Each entry should be restated word for word, with all pictures left out.

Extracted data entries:
= = = =

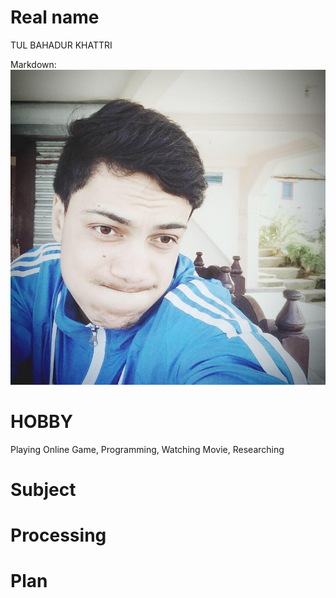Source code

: # Real name 
TUL BAHADUR KHATTRI

Markdown: ![Qiita](14199334_1215112708541094_3217394120279968019_n.jpg)
# HOBBY
Playing Online Game, Programming, Watching Movie, Researching

# Subject


# Processing

# Plan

= = = =

■ SOLUTION TO THE PROBLEM
Source code

: # Real name 
TUL BAHADUR KHATTRI

Markdown: ![Qiita](14199334_1215112708541094_3217394120279968019_n.jpg)
# HOBBY
Playing Online Game, Programming, Watching Movie, Researching

# Subject


# Processing

# Plan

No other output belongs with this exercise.